The Drosophila melanogaster fruit fly is clearly different than a person but the basic operation of its nervous system, and the genes and proteins involved, are closely analogous—they have been “conserved” throughout evolution. Because of these fundamental parallels, Drosophila can powerfully and accessibly model many human diseases. The Picower Institute lab of Menicon Professor Troy Littleton has made several discoveries about human diseases by studying the fruit fly nervous system.
Huntington’s disease is a terminal neurodegenerative condition resulting from a mutation in the Huntingtin gene. Littleton’s lab has been studying the effects of loss of normal Huntingtin function in Drosophila models since 2009, yielding a series of studies providing insights into the disease. In 2012 the lab demonstrated and imaged how the mutant protein harmfully misaggregates. They’ve found loss of normal function causes defects in the transport of mitochondria and neurotransmitter vesicles within neural axons. They also discovered that mutant Huntingtin can disrupt intracellular signaling governing the growth of neural connections, or synapses, leading to excessive growth.
Autism spectrum disorders may at least in part be the result of defects in the way that neurons connect at junctions called synapses. In a 2016 study of the autism-linked gene Shank3, which encodes a protein that helps to build developing synapses on the post-synaptic side, Littleton’s team reported multiple problems in synapses when Shank was knocked out in fruit flies. Receptors for a key form of molecular signaling from the presynaptic side called Wnt failed to be internalized by the postsynaptic cell, meaning they could not influence the transcription of genes that promote maturation of the synapse as they normally would. To set the stage for potential drug development, Littleton’s lab was able to demonstrate ways to bypass Wnt signaling that rescued synaptic development.
Above: A green glow indicates elevated activity of the protein calcineurin in glial cells.

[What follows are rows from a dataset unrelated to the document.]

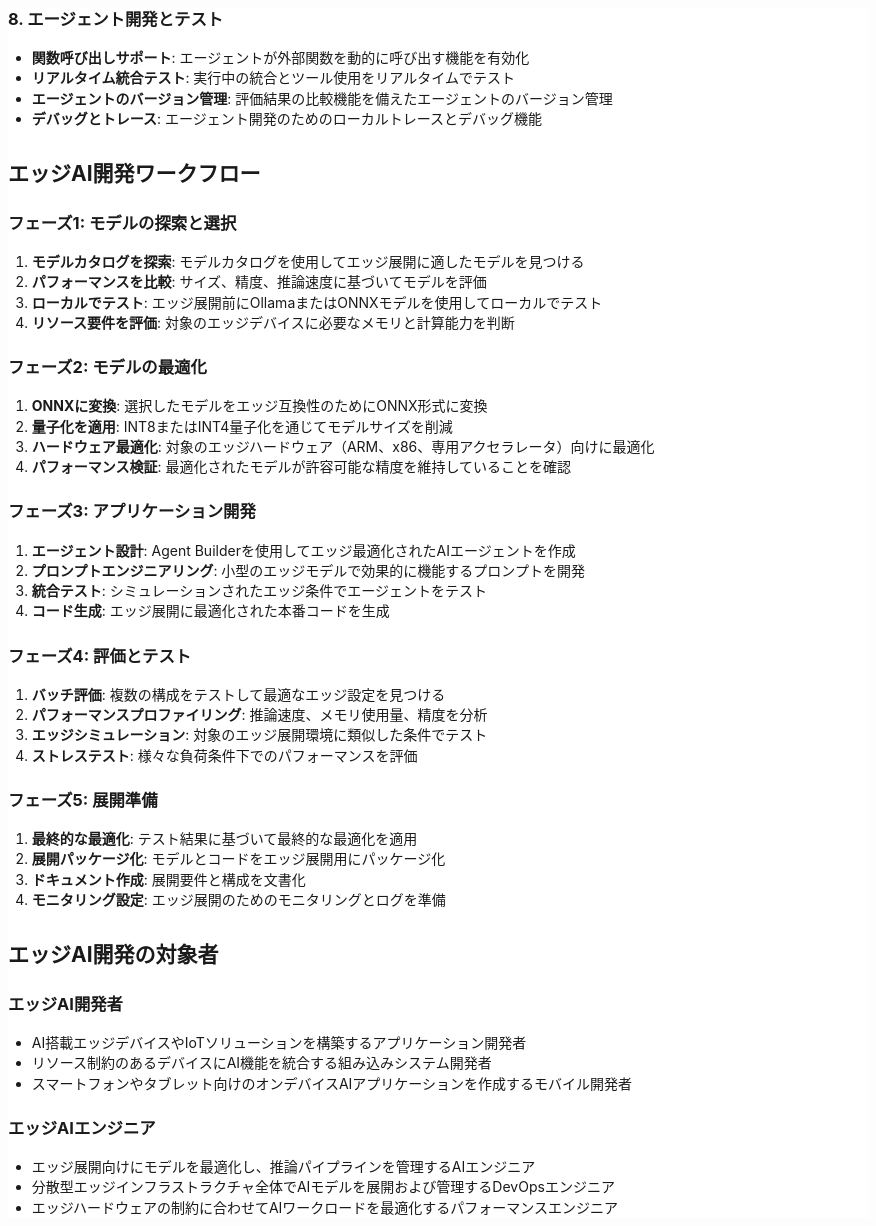 ### 8. エージェント開発とテスト
- **関数呼び出しサポート**: エージェントが外部関数を動的に呼び出す機能を有効化
- **リアルタイム統合テスト**: 実行中の統合とツール使用をリアルタイムでテスト
- **エージェントのバージョン管理**: 評価結果の比較機能を備えたエージェントのバージョン管理
- **デバッグとトレース**: エージェント開発のためのローカルトレースとデバッグ機能

## エッジAI開発ワークフロー

### フェーズ1: モデルの探索と選択
1. **モデルカタログを探索**: モデルカタログを使用してエッジ展開に適したモデルを見つける
2. **パフォーマンスを比較**: サイズ、精度、推論速度に基づいてモデルを評価
3. **ローカルでテスト**: エッジ展開前にOllamaまたはONNXモデルを使用してローカルでテスト
4. **リソース要件を評価**: 対象のエッジデバイスに必要なメモリと計算能力を判断

### フェーズ2: モデルの最適化
1. **ONNXに変換**: 選択したモデルをエッジ互換性のためにONNX形式に変換
2. **量子化を適用**: INT8またはINT4量子化を通じてモデルサイズを削減
3. **ハードウェア最適化**: 対象のエッジハードウェア（ARM、x86、専用アクセラレータ）向けに最適化
4. **パフォーマンス検証**: 最適化されたモデルが許容可能な精度を維持していることを確認

### フェーズ3: アプリケーション開発
1. **エージェント設計**: Agent Builderを使用してエッジ最適化されたAIエージェントを作成
2. **プロンプトエンジニアリング**: 小型のエッジモデルで効果的に機能するプロンプトを開発
3. **統合テスト**: シミュレーションされたエッジ条件でエージェントをテスト
4. **コード生成**: エッジ展開に最適化された本番コードを生成

### フェーズ4: 評価とテスト
1. **バッチ評価**: 複数の構成をテストして最適なエッジ設定を見つける
2. **パフォーマンスプロファイリング**: 推論速度、メモリ使用量、精度を分析
3. **エッジシミュレーション**: 対象のエッジ展開環境に類似した条件でテスト
4. **ストレステスト**: 様々な負荷条件下でのパフォーマンスを評価

### フェーズ5: 展開準備
1. **最終的な最適化**: テスト結果に基づいて最終的な最適化を適用
2. **展開パッケージ化**: モデルとコードをエッジ展開用にパッケージ化
3. **ドキュメント作成**: 展開要件と構成を文書化
4. **モニタリング設定**: エッジ展開のためのモニタリングとログを準備

## エッジAI開発の対象者

### エッジAI開発者
- AI搭載エッジデバイスやIoTソリューションを構築するアプリケーション開発者
- リソース制約のあるデバイスにAI機能を統合する組み込みシステム開発者
- スマートフォンやタブレット向けのオンデバイスAIアプリケーションを作成するモバイル開発者

### エッジAIエンジニア
- エッジ展開向けにモデルを最適化し、推論パイプラインを管理するAIエンジニア
- 分散型エッジインフラストラクチャ全体でAIモデルを展開および管理するDevOpsエンジニア
- エッジハードウェアの制約に合わせてAIワークロードを最適化するパフォーマンスエンジニア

Epilepsy is characterized by seizures that result from hyperexcitability of neurons. In 2005 the Littleton Lab discovered a seizure-causing mutation on the X chromosome that they called Zydeco. In 2013 they showed that the mutation caused non-neural “glial” cells to retain too much calcium. By 2019 they found out how that led to seizures. The excess of calcium overactivated a protein called calcineurin. That caused the glial cells to withdraw a means of removing potassium ions from the area around neurons. That, in turn, meant neurons couldn’t get rid of excess potassium, leaving them electrically overexcited and prone to seizures. The research therefore provided a way to potentially target seizures without having to alter neurons directly.